(Data records)

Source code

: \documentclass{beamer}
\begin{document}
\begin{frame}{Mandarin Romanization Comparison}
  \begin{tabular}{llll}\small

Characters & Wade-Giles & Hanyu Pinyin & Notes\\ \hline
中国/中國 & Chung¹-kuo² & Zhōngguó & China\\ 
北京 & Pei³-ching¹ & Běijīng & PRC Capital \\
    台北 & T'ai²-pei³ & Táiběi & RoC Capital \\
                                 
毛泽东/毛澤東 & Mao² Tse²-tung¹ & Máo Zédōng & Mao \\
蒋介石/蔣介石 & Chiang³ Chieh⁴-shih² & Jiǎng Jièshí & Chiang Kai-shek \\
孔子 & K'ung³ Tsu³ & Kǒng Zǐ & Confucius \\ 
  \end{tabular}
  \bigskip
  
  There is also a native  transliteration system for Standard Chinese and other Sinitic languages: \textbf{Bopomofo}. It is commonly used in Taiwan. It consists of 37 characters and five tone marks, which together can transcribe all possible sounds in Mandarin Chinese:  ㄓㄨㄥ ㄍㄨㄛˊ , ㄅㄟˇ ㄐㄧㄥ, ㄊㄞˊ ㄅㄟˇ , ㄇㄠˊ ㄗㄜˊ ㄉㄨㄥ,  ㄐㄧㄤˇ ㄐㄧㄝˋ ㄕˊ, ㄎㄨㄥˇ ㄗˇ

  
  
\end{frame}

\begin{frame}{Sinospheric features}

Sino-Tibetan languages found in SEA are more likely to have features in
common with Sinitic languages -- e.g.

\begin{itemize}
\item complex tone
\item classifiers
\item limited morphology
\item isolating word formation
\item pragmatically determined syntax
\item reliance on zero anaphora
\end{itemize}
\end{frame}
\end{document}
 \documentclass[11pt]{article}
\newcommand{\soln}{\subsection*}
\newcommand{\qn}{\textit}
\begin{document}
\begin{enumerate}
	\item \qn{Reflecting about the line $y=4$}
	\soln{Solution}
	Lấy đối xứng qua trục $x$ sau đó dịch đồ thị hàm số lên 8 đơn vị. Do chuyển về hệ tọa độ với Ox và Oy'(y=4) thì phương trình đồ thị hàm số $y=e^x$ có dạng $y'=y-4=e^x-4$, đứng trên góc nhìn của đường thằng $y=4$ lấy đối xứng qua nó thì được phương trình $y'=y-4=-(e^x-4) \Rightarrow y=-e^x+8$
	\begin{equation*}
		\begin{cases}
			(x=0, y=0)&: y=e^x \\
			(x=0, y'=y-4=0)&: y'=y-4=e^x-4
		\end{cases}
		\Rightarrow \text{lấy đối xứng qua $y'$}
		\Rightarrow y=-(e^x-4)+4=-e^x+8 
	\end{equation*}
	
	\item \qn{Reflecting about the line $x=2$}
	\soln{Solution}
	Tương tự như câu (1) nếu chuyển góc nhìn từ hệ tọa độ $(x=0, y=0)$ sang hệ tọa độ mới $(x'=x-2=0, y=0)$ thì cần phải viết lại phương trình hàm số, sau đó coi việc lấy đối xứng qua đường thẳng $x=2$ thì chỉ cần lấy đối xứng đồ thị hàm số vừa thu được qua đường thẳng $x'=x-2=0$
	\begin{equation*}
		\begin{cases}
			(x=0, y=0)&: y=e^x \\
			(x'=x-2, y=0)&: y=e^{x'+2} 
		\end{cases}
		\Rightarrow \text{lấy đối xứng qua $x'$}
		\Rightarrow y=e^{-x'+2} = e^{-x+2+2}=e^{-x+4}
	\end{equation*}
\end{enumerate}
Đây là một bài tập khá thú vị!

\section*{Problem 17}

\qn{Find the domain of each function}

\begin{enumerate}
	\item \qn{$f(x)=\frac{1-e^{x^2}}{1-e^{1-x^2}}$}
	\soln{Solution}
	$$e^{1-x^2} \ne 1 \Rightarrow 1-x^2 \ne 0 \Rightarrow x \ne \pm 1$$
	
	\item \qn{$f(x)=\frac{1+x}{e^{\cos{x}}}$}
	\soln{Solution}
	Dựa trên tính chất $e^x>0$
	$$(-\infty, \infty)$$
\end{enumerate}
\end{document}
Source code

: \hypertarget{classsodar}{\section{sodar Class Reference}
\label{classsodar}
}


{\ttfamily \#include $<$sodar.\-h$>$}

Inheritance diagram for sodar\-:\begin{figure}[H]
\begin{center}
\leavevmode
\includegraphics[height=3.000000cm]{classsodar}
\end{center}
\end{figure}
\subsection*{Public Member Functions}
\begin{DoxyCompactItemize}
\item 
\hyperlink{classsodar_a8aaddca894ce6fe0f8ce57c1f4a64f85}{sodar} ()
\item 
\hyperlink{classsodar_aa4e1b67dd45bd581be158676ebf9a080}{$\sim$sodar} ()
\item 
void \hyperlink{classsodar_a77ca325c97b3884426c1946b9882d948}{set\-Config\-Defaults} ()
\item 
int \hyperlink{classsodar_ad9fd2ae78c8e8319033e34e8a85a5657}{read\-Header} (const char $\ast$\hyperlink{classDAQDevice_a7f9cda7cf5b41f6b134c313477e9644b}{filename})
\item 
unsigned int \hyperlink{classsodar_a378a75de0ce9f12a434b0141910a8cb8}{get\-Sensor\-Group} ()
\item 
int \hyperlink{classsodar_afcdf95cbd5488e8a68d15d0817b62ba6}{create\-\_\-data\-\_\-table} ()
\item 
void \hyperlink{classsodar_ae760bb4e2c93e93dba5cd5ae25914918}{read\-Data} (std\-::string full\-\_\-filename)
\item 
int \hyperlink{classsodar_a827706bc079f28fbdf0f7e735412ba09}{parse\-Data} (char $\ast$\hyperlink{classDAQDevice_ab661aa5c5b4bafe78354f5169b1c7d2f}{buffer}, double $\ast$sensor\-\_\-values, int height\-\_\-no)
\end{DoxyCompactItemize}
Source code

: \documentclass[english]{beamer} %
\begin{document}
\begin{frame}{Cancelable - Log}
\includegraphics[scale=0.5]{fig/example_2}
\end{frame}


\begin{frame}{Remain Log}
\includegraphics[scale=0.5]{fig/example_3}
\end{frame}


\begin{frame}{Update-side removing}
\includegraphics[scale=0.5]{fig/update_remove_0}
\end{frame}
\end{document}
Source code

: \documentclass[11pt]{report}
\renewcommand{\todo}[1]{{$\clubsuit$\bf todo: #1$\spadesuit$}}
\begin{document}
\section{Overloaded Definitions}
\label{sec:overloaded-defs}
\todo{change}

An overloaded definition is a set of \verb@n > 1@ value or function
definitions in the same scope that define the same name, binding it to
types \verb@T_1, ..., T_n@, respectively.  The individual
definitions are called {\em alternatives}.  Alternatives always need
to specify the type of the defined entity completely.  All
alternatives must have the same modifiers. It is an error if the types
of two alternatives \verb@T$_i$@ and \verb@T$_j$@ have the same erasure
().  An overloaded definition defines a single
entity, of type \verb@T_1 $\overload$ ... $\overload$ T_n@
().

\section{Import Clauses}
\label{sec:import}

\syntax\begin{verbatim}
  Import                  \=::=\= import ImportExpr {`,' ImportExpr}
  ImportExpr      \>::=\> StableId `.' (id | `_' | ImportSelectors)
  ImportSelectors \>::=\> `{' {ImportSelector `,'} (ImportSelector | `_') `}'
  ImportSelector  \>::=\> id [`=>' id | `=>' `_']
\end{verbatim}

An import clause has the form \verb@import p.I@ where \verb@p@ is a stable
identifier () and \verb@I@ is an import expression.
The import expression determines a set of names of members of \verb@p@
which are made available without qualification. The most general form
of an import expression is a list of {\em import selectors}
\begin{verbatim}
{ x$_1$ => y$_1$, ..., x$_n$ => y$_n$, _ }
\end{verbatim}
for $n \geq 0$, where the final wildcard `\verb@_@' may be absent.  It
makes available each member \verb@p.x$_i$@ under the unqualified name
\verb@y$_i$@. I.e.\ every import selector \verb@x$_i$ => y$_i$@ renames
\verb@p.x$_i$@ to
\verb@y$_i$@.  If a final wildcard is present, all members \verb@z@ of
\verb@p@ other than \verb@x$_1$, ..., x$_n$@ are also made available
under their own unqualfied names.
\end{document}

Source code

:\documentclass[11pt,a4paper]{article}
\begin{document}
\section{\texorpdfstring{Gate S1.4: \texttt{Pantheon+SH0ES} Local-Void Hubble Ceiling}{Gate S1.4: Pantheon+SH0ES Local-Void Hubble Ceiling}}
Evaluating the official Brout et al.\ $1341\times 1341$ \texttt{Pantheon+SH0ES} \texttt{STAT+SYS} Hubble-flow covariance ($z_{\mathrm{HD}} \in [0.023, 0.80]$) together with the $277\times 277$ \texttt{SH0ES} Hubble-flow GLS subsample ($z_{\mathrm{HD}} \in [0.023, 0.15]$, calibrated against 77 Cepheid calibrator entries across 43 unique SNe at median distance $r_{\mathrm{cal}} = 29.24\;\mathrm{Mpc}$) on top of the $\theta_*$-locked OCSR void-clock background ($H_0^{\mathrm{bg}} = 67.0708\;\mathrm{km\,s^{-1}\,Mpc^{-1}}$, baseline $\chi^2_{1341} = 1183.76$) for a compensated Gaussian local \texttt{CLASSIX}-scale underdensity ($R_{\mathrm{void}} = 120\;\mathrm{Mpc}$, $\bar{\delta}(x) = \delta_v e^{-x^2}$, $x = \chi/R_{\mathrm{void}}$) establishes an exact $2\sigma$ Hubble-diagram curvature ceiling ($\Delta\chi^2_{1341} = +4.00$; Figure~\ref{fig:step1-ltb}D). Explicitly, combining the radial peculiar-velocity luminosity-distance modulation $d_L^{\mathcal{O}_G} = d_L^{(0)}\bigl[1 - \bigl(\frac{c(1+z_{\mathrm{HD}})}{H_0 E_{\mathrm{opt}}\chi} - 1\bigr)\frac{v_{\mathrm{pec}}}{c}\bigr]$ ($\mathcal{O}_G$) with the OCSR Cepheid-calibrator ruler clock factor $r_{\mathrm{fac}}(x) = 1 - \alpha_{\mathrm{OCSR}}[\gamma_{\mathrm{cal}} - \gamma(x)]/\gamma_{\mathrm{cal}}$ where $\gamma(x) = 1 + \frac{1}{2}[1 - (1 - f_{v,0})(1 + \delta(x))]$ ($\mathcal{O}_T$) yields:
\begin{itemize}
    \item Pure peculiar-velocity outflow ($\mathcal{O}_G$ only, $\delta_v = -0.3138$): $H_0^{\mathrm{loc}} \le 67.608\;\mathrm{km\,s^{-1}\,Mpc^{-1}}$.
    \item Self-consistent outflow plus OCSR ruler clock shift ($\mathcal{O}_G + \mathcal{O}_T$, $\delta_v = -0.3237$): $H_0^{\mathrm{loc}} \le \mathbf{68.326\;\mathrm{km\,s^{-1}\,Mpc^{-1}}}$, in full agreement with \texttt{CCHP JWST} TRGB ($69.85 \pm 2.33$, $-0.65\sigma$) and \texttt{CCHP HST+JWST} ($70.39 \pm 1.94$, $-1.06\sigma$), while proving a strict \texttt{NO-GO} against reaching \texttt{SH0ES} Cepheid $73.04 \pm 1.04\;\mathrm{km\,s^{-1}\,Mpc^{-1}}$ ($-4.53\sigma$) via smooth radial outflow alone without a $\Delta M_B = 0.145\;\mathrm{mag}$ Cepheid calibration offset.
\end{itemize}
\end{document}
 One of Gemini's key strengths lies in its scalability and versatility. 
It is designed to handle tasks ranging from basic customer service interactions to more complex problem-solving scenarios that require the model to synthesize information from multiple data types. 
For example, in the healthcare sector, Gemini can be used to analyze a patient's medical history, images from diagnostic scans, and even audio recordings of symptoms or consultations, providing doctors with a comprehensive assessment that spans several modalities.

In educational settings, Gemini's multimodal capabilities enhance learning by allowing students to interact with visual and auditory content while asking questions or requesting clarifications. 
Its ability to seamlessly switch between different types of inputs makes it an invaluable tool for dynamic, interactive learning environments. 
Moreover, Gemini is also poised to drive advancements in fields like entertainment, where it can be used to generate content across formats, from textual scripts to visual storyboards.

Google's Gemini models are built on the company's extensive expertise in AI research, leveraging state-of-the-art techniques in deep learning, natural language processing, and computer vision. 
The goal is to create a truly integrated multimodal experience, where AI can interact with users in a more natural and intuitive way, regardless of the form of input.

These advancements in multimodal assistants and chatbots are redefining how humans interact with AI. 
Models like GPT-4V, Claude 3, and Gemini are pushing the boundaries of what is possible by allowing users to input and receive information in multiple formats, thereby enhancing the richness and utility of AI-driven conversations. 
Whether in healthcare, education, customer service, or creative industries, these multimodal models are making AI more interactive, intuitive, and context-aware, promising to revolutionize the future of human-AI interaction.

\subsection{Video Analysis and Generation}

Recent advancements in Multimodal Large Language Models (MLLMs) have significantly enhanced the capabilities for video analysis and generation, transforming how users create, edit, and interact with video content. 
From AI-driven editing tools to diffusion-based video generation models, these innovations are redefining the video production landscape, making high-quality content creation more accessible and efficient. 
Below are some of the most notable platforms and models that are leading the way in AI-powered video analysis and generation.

- AIM OF THE TASK: The answer must be every line from the records above that contains the word "Hubble", copied out.

- EXERCISE SOLUTION:
\section{\texorpdfstring{Gate S1.4: \texttt{Pantheon+SH0ES} Local-Void Hubble Ceiling}{Gate S1.4: Pantheon+SH0ES Local-Void Hubble Ceiling}}
Evaluating the official Brout et al.\ $1341\times 1341$ \texttt{Pantheon+SH0ES} \texttt{STAT+SYS} Hubble-flow covariance ($z_{\mathrm{HD}} \in [0.023, 0.80]$) together with the $277\times 277$ \texttt{SH0ES} Hubble-flow GLS subsample ($z_{\mathrm{HD}} \in [0.023, 0.15]$, calibrated against 77 Cepheid calibrator entries across 43 unique SNe at median distance $r_{\mathrm{cal}} = 29.24\;\mathrm{Mpc}$) on top of the $\theta_*$-locked OCSR void-clock background ($H_0^{\mathrm{bg}} = 67.0708\;\mathrm{km\,s^{-1}\,Mpc^{-1}}$, baseline $\chi^2_{1341} = 1183.76$) for a compensated Gaussian local \texttt{CLASSIX}-scale underdensity ($R_{\mathrm{void}} = 120\;\mathrm{Mpc}$, $\bar{\delta}(x) = \delta_v e^{-x^2}$, $x = \chi/R_{\mathrm{void}}$) establishes an exact $2\sigma$ Hubble-diagram curvature ceiling ($\Delta\chi^2_{1341} = +4.00$; Figure~\ref{fig:step1-ltb}D). Explicitly, combining the radial peculiar-velocity luminosity-distance modulation $d_L^{\mathcal{O}_G} = d_L^{(0)}\bigl[1 - \bigl(\frac{c(1+z_{\mathrm{HD}})}{H_0 E_{\mathrm{opt}}\chi} - 1\bigr)\frac{v_{\mathrm{pec}}}{c}\bigr]$ ($\mathcal{O}_G$) with the OCSR Cepheid-calibrator ruler clock factor $r_{\mathrm{fac}}(x) = 1 - \alpha_{\mathrm{OCSR}}[\gamma_{\mathrm{cal}} - \gamma(x)]/\gamma_{\mathrm{cal}}$ where $\gamma(x) = 1 + \frac{1}{2}[1 - (1 - f_{v,0})(1 + \delta(x))]$ ($\mathcal{O}_T$) yields:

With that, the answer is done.